Abstract

Background

Panax notoginseng (Burk.) F. H. Chen (PN) belonging to the genus Panax of family Araliaceae is widely used in traditional Chinese medicine to treat various diseases. PN taproot, as the most vital organ for the accumulation of bioactive components, presents a variable morphology (oval or long), even within the same environment. However, no related studies have yet explained the molecular mechanism of phenotypic differences. To investigate the cause of differences in the taproot phenotype, de novo and comparative transcriptomic analysis on PN taproot was performed.

Results

A total of 133,730,886 and 114,761,595 paired-end clean reads were obtained based on high-throughput sequencing from oval and long taproot samples, respectively. 121,955 unigenes with contig N50 = 1,774 bp were generated by using the de novo assembly transcriptome, 63,133 annotations were obtained with the BLAST. And then, 42 genes belong to class III peroxidase (PRX) gene family, 8 genes belong to L-Ascorbate peroxidase (APX) gene family, and 55 genes belong to a series of mitogen-activated protein kinase (MAPK) gene family were identified based on integrated annotation results.
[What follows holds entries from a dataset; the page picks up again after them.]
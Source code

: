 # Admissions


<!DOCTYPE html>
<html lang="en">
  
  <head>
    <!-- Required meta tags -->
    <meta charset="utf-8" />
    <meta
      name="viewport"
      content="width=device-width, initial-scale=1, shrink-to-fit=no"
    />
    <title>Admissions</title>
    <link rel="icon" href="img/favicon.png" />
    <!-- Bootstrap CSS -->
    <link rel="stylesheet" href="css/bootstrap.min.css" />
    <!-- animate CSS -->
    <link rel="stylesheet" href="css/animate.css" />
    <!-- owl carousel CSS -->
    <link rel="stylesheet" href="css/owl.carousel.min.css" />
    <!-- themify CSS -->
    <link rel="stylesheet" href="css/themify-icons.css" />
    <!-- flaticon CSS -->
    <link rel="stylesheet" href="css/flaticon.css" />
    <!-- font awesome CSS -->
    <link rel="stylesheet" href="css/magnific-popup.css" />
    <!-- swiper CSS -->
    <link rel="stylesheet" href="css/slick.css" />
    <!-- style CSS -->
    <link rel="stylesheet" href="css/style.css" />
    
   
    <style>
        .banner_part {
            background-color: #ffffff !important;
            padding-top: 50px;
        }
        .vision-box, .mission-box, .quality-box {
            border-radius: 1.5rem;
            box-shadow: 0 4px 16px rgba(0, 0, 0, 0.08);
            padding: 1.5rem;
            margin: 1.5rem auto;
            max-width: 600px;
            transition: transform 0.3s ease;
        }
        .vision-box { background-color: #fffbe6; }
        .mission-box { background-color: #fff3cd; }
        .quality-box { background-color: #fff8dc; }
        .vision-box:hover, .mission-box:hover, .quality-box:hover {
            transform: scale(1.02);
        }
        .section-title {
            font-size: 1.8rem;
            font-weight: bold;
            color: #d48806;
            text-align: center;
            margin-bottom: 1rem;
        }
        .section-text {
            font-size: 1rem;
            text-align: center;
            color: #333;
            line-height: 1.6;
Differentially expressed genes analysis indicated substantial up-regulation of PnAPX3 and PnPRX45, which are related to reactive oxygen species metabolism, and the PnMPK3 gene, which is related to cell proliferation and plant root development, in long taproots compared with that in oval taproots. Furthermore, the determination results of real-time quantitative PCR, enzyme activity, and H₂O₂ content verified transcriptomic analysis results.

Conclusion

These results collectively demonstrate that reactive oxygen species (ROS) metabolism and the PnMPK3 gene may play vital roles in regulating the taproot phenotype of PN. This study provides further insights into the genetic mechanisms of phenotypic differences in other species of the genus Panax.